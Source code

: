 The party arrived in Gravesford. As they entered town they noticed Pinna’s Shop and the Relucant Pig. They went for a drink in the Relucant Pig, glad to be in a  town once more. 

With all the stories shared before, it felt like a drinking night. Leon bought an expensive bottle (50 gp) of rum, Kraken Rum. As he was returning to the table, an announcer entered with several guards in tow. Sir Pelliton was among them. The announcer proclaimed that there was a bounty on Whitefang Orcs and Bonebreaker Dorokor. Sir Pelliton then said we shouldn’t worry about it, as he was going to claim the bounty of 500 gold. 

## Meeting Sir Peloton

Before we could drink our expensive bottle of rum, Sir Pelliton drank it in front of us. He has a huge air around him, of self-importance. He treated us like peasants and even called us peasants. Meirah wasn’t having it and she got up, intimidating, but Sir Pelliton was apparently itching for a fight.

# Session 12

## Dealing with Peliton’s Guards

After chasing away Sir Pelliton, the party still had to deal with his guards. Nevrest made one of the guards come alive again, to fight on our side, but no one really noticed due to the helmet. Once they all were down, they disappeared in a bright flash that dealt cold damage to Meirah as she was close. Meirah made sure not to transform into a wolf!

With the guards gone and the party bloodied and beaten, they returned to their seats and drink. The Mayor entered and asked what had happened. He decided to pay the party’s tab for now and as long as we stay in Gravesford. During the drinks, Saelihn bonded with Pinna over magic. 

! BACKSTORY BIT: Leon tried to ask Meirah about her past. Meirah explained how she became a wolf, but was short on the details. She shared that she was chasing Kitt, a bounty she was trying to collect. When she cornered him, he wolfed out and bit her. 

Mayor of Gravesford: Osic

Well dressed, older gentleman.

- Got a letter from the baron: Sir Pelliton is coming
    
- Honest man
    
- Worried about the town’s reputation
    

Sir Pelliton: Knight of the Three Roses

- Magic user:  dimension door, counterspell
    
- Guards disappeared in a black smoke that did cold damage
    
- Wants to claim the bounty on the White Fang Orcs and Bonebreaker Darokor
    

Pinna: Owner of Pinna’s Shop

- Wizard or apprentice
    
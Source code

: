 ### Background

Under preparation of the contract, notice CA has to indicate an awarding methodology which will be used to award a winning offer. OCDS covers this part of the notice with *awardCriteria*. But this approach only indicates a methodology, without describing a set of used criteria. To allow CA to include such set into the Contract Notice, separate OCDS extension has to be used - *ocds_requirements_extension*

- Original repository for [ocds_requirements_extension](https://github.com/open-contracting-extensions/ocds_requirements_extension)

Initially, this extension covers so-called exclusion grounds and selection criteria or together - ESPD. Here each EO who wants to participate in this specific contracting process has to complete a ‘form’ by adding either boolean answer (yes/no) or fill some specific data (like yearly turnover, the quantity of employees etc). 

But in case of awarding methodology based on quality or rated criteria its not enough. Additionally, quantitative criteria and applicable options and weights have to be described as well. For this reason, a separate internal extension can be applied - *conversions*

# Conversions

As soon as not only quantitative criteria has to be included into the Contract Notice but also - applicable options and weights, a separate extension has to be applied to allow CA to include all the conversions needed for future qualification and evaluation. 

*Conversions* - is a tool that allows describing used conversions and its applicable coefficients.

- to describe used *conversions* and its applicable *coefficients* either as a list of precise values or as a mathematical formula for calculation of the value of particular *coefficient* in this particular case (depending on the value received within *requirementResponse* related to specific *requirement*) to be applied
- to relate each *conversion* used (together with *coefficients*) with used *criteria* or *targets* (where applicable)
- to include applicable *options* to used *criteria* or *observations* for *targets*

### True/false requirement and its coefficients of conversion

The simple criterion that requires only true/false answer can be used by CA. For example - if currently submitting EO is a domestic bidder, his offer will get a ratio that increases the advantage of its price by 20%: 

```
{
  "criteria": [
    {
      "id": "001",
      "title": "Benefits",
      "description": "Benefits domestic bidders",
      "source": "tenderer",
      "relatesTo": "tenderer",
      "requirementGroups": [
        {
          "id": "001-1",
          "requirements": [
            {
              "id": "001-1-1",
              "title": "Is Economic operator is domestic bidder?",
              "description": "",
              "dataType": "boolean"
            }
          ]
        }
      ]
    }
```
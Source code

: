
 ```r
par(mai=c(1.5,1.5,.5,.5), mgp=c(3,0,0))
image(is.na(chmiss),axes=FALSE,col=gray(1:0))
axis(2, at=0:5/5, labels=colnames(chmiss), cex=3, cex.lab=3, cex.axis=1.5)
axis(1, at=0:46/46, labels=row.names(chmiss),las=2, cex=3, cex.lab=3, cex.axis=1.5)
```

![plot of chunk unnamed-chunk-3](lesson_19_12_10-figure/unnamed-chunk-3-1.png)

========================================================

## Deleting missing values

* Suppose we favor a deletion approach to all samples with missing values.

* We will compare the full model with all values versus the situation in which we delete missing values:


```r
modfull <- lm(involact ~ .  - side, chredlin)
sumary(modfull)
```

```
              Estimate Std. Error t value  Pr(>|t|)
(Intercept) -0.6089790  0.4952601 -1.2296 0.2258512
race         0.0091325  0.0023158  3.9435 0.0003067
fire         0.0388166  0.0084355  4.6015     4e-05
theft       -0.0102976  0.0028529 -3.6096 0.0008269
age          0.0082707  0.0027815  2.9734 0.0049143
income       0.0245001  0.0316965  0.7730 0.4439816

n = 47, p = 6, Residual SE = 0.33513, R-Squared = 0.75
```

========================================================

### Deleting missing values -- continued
━━━━━━━━
Could you reproduce, exactly, every line above from the line with "# Conversions" to the line with "its applicable coefficients.", and no other line? Both ends count.

▸ **Your response**
# Conversions

As soon as not only quantitative criteria has to be included into the Contract Notice but also - applicable options and weights, a separate extension has to be applied to allow CA to include all the conversions needed for future qualification and evaluation. 

*Conversions* - is a tool that allows describing used conversions and its applicable coefficients.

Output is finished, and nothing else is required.